Redacción Deporpress | Sergio Rodríguez continúa quemando capítulos en su carrera deportiva. A sus 33 años, el ‘Chacho’ sigue inmerso en una eterna juventud donde su baloncesto hace disfrutar a los amantes del deporte de la canasta. El máximo exponente del baloncesto tinerfeño y una de las grandes figuras de dicha disciplina en España vivió un verano agitado durante este pasado 2019, repleto de emociones y decisiones.
Porque si para la mayoría de los mortales, el verano es sinónimo de tranquilidad, para el base de San Cristóbal La Laguna no fue así este pasado periodo estival. Meses de reflexiones y decisiones donde se jugaba su futuro inmediato.
Una de sus primeras elecciones vino con cambio de club incluido. Un fin de ciclo en Rusia. Sergio decía adiós al frío del este después de dos años en las filas de uno de los grandes del continente: el CSKA Moscú. Lo hizo por la puerta grande, cumpliendo uno de sus grandes propósitos cuando aterrizaba en la capital del Kremlin: ser campeón de Europa. No falló en su intento. Se marchó tras dos años con el título de vencedor de Euroliga bajo el brazo, doblegando en la final del Buesa Arena al Anadolu Efes Turco (83-91), convirtiéndose además en el primer jugador español que ganaba dicha competición con un club extranjero.
Otra decisión importante vendría en clave nacional. Tras una temporada de reflexión, el ‘Chacho’ anunciaba oficialmente que se tomaría un descanso, renunciando a su presencia en el Mundial de China 2019, de donde la ÑBA 2.0 se proclamó campeona por segunda vez en su historia. Un dilema cuya resolución no terminó de convencer a todos, dando un paso al costado tras 15 años de omnipresencia bajo los colores de su país. Renunciaba porque necesitaba parar, no encontrándose ni física ni mentalmente en condiciones para sumar a favor del equipo, recargando fuerzas a través de su familia. Ya ha dejado la puerta abierta a un posible regreso en los Juegos de Tokio 2020.
La marcha de la capital rusa conllevaba un nuevo destino: Lombardía. La ciudad de la moda, Milán, esperaba al talento tinerfeño. Otro gigante del baloncesto europeo llamaba a sus puertas: el Armani Milano, bajo las órdenes de Ettore Messina. Incluso, durante la etapa de rumorología, sonó con fuerza su regreso a España –Valencia Basket o Real Madrid como principales estándares-, pero no sucedería así.

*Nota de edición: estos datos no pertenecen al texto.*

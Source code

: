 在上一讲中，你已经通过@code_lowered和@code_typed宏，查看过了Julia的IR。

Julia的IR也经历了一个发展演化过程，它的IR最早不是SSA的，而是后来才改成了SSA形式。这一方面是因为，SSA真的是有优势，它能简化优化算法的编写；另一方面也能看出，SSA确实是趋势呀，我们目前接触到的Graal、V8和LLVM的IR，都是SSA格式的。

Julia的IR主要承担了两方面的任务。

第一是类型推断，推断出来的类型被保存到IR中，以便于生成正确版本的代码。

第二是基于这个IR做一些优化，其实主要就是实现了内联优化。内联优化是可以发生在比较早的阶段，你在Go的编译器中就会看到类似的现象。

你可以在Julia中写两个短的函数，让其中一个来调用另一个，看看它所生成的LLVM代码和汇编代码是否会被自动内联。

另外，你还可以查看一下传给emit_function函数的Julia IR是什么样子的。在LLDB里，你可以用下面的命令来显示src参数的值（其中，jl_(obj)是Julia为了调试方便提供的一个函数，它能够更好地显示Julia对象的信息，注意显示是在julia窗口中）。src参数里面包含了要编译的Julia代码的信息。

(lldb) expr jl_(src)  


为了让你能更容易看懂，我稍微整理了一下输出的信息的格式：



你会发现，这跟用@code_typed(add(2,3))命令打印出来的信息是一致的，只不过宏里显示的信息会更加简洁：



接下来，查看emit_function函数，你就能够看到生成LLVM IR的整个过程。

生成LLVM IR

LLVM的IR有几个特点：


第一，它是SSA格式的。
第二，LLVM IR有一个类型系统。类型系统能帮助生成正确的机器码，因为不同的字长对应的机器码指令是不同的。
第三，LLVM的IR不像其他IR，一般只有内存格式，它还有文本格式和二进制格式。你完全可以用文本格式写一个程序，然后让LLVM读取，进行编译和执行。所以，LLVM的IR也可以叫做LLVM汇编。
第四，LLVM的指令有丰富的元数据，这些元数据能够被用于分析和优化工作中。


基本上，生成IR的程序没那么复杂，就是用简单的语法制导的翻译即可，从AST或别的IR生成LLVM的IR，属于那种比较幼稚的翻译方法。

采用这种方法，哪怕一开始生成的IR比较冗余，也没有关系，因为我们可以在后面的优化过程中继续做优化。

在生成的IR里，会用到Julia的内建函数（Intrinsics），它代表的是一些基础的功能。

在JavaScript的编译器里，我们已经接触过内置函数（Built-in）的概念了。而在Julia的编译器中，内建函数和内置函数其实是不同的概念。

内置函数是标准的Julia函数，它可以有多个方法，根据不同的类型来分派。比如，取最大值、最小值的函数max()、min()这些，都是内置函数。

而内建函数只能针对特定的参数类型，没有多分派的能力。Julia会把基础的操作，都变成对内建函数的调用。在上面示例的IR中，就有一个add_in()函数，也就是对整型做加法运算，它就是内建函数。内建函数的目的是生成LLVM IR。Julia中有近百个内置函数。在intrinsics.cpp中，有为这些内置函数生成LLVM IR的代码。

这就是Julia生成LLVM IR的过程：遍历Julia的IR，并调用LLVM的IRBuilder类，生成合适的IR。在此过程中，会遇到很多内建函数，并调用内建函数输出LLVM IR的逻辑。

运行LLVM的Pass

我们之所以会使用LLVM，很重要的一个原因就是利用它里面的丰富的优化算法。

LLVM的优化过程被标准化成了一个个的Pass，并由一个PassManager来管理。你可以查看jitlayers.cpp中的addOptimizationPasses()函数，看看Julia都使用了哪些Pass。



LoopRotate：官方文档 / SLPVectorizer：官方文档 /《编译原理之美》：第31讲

Una mudanza del frío del este de Europa por el calor de Italia. Y siempre, acompañado de su familia: su mujer y sus hijas.
Su baloncesto no caduca, firmando durante este presente curso un derroche de repertorio y alternativas en su juego, rubricando las mejores estadísticas de siempre en la competición reina: la Euroliga. Él es el líder del conjunto lombardo, donde el resto juegan al ritmo que el tinerfeño marca dentro del parqué. Como decimos en Canarias: un puntal. Ahora, los suyos luchan por hacerse con un pasaporte a los playoffs finales. Porque Sergio Rodríguez todavía tiene cuerda para rato.